→ **Given data**:
----

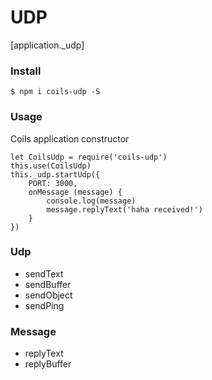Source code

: # UDP 
[application._udp]

### Install
```
$ npm i coils-udp -S
```

### Usage

Coils application constructor
```
let CoilsUdp = require('coils-udp')
this.use(CoilsUdp)
this._udp.startUdp({
	PORT: 3000,
	onMessage (message) {
		console.log(message)
		message.replyText('haha received!')
	}
})
```

### Udp

- sendText
- sendBuffer
- sendObject
- sendPing

### Message

- replyText
- replyBuffer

----

→ **Your task**:
Exactly how many lines in the listing above contain the string "CoilsUdp"? Give the number without comment.

→ **Reply to the task**:
2